Kalau sudah begini, Dilan tidak gampang dibujuk. Kedua orang tuanya mulai panik. Baru beberapa menit di situ, anaknya sudah bikin heboh.


"Dilan kenapa, Mbak?" tanya Daffa.


"Biasa, Daf. Minta pulang. Ya begini nih, kalau ajak Dilan bepergian. Gak kerasanan," ujar Zuli sebal.


"Paling mintanya susu terus tidur di kamar. Iya, kan?"


"Iya. Kamu kan tahu sendiri Dilan bagaimana. Makanya kalau di rumah aku gak bisa ke mana-mana. Sampai jadi bahan omongan karena gak pernah main ke rumah tetangga. Padahal, nongkrong ke rumah sebelah pun, Dilan sudah minta pulang. Mik dot, bubuk ama1. Gitu terus."


Diar mendengar penjelasan saudara Daffa dengan saksama hingga membuat jiwa keibuan dalam dirinya meronta-ronta. Istingnya cukup kuat. Dia tahu apa yang harus dilakukan. Menghadapi anak seperti Dilan butuh kesabaran yang ektra.


Di kawasan kampus USB, terdapat tempat bermain untuk anak-anak. Dilan pasti suka kalau diajak main. 


"Dek Dilan main prosotan yuk sama tante Iyha," tawar Diar halus. Namun sayang, Dilan tidak tertarik. Malah tangisnya makin menjadi.


Gagal. Usaha Diar dalam mengalihkan perhatian Dilan belum berhasil. Namun, dia belum menyerah. Diar berpikir untuk mencari cara lain agar membuat balita lucu itu tenang. "Dilan tantrum, Mbak."


"Tantrum itu apa, Mbak Diar?" tanya Zuli. Baru kali ini dia mendengar istilah itu.


"Tantrum itu ledakan emosi yang biasa terjadi pada anak dengan ditandai sikap keras kepala, teriak-teriak, suka menjerit kalau nangis, ya kayak Dilan ini." Diar menjelaskan.


"Terus cara mengatasinya gimana?" tanya Rajab sambil menggendong Dilan yang masih saja menangis histeris.


"Kita harus tetap tenang dan gak boleh panik. Biarkan dia menangis nanti dia berhenti dengan sendirinya."


"Terus gimana kalau gak mau berhenti?" Zuli bertanya terus. Galau.

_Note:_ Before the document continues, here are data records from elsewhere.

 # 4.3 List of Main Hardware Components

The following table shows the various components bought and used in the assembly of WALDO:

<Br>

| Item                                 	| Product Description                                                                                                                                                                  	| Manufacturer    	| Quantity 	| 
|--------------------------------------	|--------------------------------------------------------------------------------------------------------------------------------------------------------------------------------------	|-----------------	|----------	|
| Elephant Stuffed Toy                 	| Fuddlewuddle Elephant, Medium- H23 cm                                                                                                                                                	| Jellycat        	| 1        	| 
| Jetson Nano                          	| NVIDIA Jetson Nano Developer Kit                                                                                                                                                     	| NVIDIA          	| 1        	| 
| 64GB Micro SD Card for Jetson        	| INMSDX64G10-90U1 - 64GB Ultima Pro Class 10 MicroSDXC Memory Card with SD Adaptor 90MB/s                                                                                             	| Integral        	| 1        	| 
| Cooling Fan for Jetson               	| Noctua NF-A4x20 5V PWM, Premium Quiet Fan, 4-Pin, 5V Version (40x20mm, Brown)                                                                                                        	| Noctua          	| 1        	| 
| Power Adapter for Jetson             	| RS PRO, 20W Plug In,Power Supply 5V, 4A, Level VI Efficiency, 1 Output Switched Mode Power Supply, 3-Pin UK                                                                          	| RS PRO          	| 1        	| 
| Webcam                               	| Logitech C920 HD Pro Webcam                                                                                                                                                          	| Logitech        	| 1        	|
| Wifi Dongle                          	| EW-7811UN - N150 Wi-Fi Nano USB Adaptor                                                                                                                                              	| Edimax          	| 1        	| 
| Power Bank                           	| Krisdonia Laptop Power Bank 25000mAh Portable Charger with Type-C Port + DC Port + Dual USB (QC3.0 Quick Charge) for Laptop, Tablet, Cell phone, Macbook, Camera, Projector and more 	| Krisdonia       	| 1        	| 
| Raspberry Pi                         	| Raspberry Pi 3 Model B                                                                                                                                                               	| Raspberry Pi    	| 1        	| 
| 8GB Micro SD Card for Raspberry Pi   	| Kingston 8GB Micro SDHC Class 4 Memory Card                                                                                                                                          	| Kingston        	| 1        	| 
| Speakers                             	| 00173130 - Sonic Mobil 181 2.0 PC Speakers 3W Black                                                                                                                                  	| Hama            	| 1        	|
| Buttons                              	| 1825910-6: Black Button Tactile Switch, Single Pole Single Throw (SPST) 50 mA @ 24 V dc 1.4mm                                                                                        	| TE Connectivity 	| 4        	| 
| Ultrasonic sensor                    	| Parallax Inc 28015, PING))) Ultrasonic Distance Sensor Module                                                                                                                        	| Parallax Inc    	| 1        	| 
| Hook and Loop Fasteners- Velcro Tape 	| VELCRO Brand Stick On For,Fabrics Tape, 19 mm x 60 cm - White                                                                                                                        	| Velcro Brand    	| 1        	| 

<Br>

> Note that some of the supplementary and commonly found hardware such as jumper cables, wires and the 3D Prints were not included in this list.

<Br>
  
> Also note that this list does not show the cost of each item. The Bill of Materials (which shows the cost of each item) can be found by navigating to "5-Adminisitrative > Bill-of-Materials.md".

Diar paham. Sebagai orang tua, pasti khawatir dengan keadaan anaknya tersebut. Mereka akan melakukan sesuatu entah itu dengan cara halus atau kasar agar anaknya berhenti menangis.


"Atau coba bawa ke tempat yang lebih tenang. Lalu alihkan perhatiannya pada sesuatu yang membuat dia tertarik."


"Oh gitu ya Mbak Diar. kalau gitu, Mas, tolong bawa Dilan keluar. ini sambil kasih dotnya." Zuli menyerahkan dot yang sudah terisi susu pada suaminya.


Rajab menurut apa kata istrinya. Kemudian dia ke luar.


"Aku susul Yak Jab, ya," ujar Daffa guna membantu menenangkan keponakannya itu.


"Iya Daf. Ajak Dilan keliling gitu atau apa," pinta Zuli.


"Oke," ujar Daffa sembari berlalu.


"Maaf ya, Mbak Diar, Pak Ustadz, anakku bikin repot...," ucap Zuli pada kedua teman Daffa.


"Gak apa-apa kok, Mbak. Namanya juga anak kecil," hibur Diar.


"Iya Mbak. Tenang saja." Ustadz Karim menambahkan. Dia kemudian melirik jarum jam di dinding yang menunjukkan pukul dua lebih tiga puluh lima menit. "Oh ya, aku pamit dulu ya ke masjid. mau persiapan sholat ashar," pamitnya.


"Silahkan Pak Ustadz," ucap Zuli.


 "Yang tadi belum selesai loh Pak Ustadz. Nanti setelah sholat ashar lanjut lagi." Diar mengingatkan.